When the management of a company decides to merge with or acquire another company, it checks the financial strength, market position, management strength, and other health indicators of the other company. Rarely checked, however, are the “cultural” aspects: the company’s philosophy or style, its technological origins which might provide clues to its basic assumptions, and its beliefs about its mission and future. (Schein, 1997, pp. 268-269)

The greatest barrier to successful integration is cultural incompatibility. According to Edgar Schein, “The poor performance of many mergers, acquisitions, and joint ventures can often be explained by the failure to understand the depth of cultural misunderstanding that may be present.” Research on cultural factors is the least likely to be undertaken as part of due diligence.

Integration planning, which takes cultural factors into account, should coincide with the initiation of due diligence. When these two are strongly linked, new corporate knowledge can facilitate consolidation.

Four-Step Approach to Cultural Due Diligence

Researchers have identified the following steps for conducting cultural due diligence:

1.Integrate cultural criteria early in the merger discussions.

2.Prepare due diligence teams with cultural criteria.

3.Have the due diligence teams collect data on culture.

4.Use tools to assess potential culture fit and issues.

How companies choose to deploy this model depends on their own structure and culture. Acquirers are encouraged to operate under the assumption that cultural differences exist, and they must actively work to manage these differences throughout the integration process. Companies are also encouraged to create joint projects that allow the teams to build success together. One large telecom company that actively engaged in M&A activity, tasked one of its HR professionals with strengthening the company’s acquisition process by educating executives and due diligence teams on culture.

Exploring Cultural Integration

According to academic and business thought-leader John Kotter, “The biggest chore associated with an acquisition of any size is to merge the two (or perhaps more) different cultures. If this part of the transformation is ignored or handled poorly, problems will surface for years, maybe decades.”
The importance of an organization’s culture, particularly as a risk factor in M&A integration, cannot be underestimated. Researchers at Harvard Business School found that firms that managed their culture realized a nearly seven-fold increase in revenue, compared with a 166% increase for firms that did not manage culture.

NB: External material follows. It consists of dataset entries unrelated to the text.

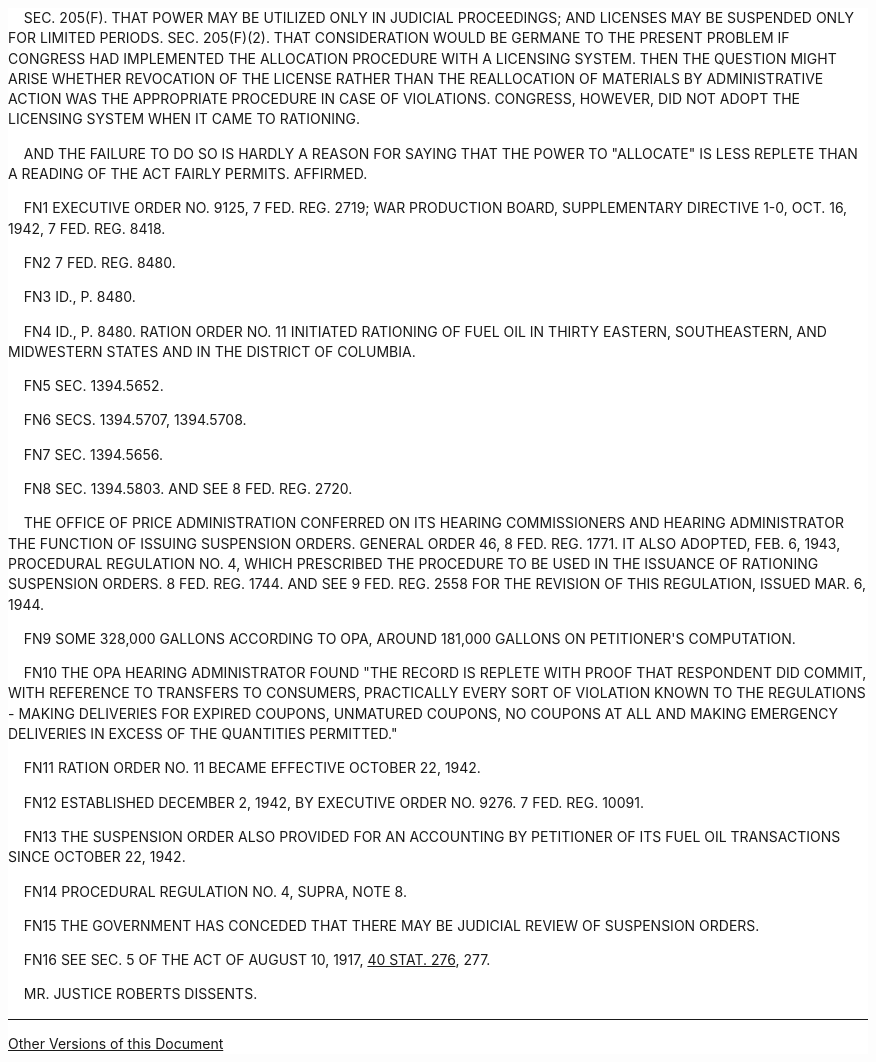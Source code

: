     SEC. 205(F).  THAT POWER MAY BE UTILIZED ONLY IN JUDICIAL PROCEEDINGS; AND LICENSES MAY BE SUSPENDED ONLY FOR LIMITED PERIODS.  SEC. 205(F)(2).  THAT CONSIDERATION WOULD BE GERMANE TO THE PRESENT PROBLEM IF CONGRESS HAD IMPLEMENTED THE ALLOCATION PROCEDURE WITH A LICENSING SYSTEM.  THEN THE QUESTION MIGHT ARISE WHETHER REVOCATION OF THE LICENSE RATHER THAN THE REALLOCATION OF MATERIALS BY ADMINISTRATIVE ACTION WAS THE APPROPRIATE PROCEDURE IN CASE OF VIOLATIONS.  CONGRESS, HOWEVER, DID NOT ADOPT THE LICENSING SYSTEM WHEN IT CAME TO RATIONING.

    AND THE FAILURE TO DO SO IS HARDLY A REASON FOR SAYING THAT THE POWER TO "ALLOCATE" IS LESS REPLETE THAN A READING OF THE ACT FAIRLY PERMITS.  AFFIRMED.

    FN1  EXECUTIVE ORDER NO. 9125, 7 FED. REG. 2719; WAR PRODUCTION BOARD, SUPPLEMENTARY DIRECTIVE 1-0, OCT. 16, 1942, 7 FED. REG. 8418.

    FN2  7 FED. REG. 8480.

    FN3  ID., P. 8480.

    FN4  ID., P. 8480.  RATION ORDER NO. 11 INITIATED RATIONING OF FUEL OIL IN THIRTY EASTERN, SOUTHEASTERN, AND MIDWESTERN STATES AND IN THE DISTRICT OF COLUMBIA.

    FN5  SEC. 1394.5652.

    FN6  SECS. 1394.5707, 1394.5708.

    FN7  SEC. 1394.5656.

    FN8  SEC. 1394.5803.  AND SEE 8 FED. REG. 2720.

    THE OFFICE OF PRICE ADMINISTRATION CONFERRED ON ITS HEARING COMMISSIONERS AND HEARING ADMINISTRATOR THE FUNCTION OF ISSUING SUSPENSION ORDERS.  GENERAL ORDER 46, 8 FED. REG. 1771.  IT ALSO ADOPTED, FEB. 6, 1943, PROCEDURAL REGULATION NO. 4, WHICH PRESCRIBED THE PROCEDURE TO BE USED IN THE ISSUANCE OF RATIONING SUSPENSION ORDERS.  8 FED. REG. 1744.  AND SEE 9 FED. REG. 2558 FOR THE REVISION OF THIS REGULATION, ISSUED MAR. 6, 1944.

    FN9  SOME 328,000 GALLONS ACCORDING TO OPA, AROUND 181,000 GALLONS ON PETITIONER'S COMPUTATION.

    FN10  THE OPA HEARING ADMINISTRATOR FOUND "THE RECORD IS REPLETE WITH PROOF THAT RESPONDENT DID COMMIT, WITH REFERENCE TO TRANSFERS TO CONSUMERS, PRACTICALLY EVERY SORT OF VIOLATION KNOWN TO THE REGULATIONS - MAKING DELIVERIES FOR EXPIRED COUPONS, UNMATURED COUPONS, NO COUPONS AT ALL AND MAKING EMERGENCY DELIVERIES IN EXCESS OF THE QUANTITIES PERMITTED."

    FN11  RATION ORDER NO. 11 BECAME EFFECTIVE OCTOBER 22, 1942.

    FN12  ESTABLISHED DECEMBER 2, 1942, BY EXECUTIVE ORDER NO. 9276.  7 FED. REG. 10091.

    FN13  THE SUSPENSION ORDER ALSO PROVIDED FOR AN ACCOUNTING BY PETITIONER OF ITS FUEL OIL TRANSACTIONS SINCE OCTOBER 22, 1942.

    FN14  PROCEDURAL REGULATION NO. 4, SUPRA, NOTE 8.

    FN15  THE GOVERNMENT HAS CONCEDED THAT THERE MAY BE JUDICIAL REVIEW OF SUSPENSION ORDERS.

    FN16  SEE SEC. 5 OF THE ACT OF AUGUST 10, 1917, [40 STAT. 276][/us/stat/40/276], 277.

    MR. JUSTICE ROBERTS DISSENTS.

----------

[Other Versions of this Document](https://publicdocs.github.io/go/links?ns=uslm-x&ref=%2Fus%2Fcourts%2Fscotus%2FusReporter%2F322%2F398)


[/us/courts/scotus/usReporter/322/398]: https://publicdocs.github.io/go/links?ns=uslm-x&ref=%2Fus%2Fcourts%2Fscotus%2FusReporter%2F322%2F398
[/us/courts/scotus/usReporter/321/761]: https://publicdocs.github.io/go/links?ns=uslm-x&ref=%2Fus%2Fcourts%2Fscotus%2FusReporter%2F321%2F761
[/us/stat/56/178]: https://publicdocs.github.io/go/links?ns=uslm&ref=%2Fus%2Fstat%2F56%2F178
[/us/courts/scotus/usReporter/321/414]: https://publicdocs.github.io/go/links?ns=uslm-x&ref=%2Fus%2Fcourts%2Fscotus%2FusReporter%2F321%2F414
[/us/courts/scotus/usReporter/321/503]: https://publicdocs.github.io/go/links?ns=uslm-x&ref=%2Fus%2Fcourts%2Fscotus%2FusReporter%2F321%2F503
[/us/courts/scotus/usReporter/197/356]: https://publicdocs.github.io/go/links?ns=uslm-x&ref=%2Fus%2Fcourts%2Fscotus%2FusReporter%2F197%2F356
[/us/courts/scotus/usReporter/298/229]: https://publicdocs.github.io/go/links?ns=uslm-x&ref=%2Fus%2Fcourts%2Fscotus%2FusReporter%2F298%2F229
[/us/courts/scotus/usReporter/95/571]: https://publicdocs.github.io/go/links?ns=uslm-x&ref=%2Fus%2Fcourts%2Fscotus%2FusReporter%2F95%2F571
[/us/courts/scotus/usReporter/281/599]: https://publicdocs.github.io/go/links?ns=uslm-x&ref=%2Fus%2Fcourts%2Fscotus%2FusReporter%2F281%2F599
[/us/stat/56/33]: https://publicdocs.github.io/go/links?ns=uslm&ref=%2Fus%2Fstat%2F56%2F33
[/us/stat/40/276]: https://publicdocs.github.io/go/links?ns=uslm&ref=%2Fus%2Fstat%2F40%2F276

Yet specific, focused efforts to integrate different cultures and workforces remain the exception rather than the norm in M&A activity. Poor cultural compatibility continues to be cited as a factor in M&A failure. Cultural signs of the so-called “merger syndrome” include a “we versus they relationship, with a natural tendency for people to exaggerate the differences rather than the similarities between the two companies.” (Marks & Mirvis, 1998)

The key to a successful Done Deal, is selecting a culturally appropriate model of integration.

An organization’s culture consists of the underlying values, beliefs, and principles that define an organization’s management system, as well as the firm’s management practices and behaviors that reinforce those principles. (Denison, 1990)

A more detailed definition of organizational culture comes from Dr. Edgar Schein, who defines it as the pattern of basic assumptions a given group has invented, discovered, or developed while learning to cope with external adaptation and internal integration challenges. The assumptions, says Schein, should “be taught to new members as the correct way to perceive, think, and feel in relation to those problems.”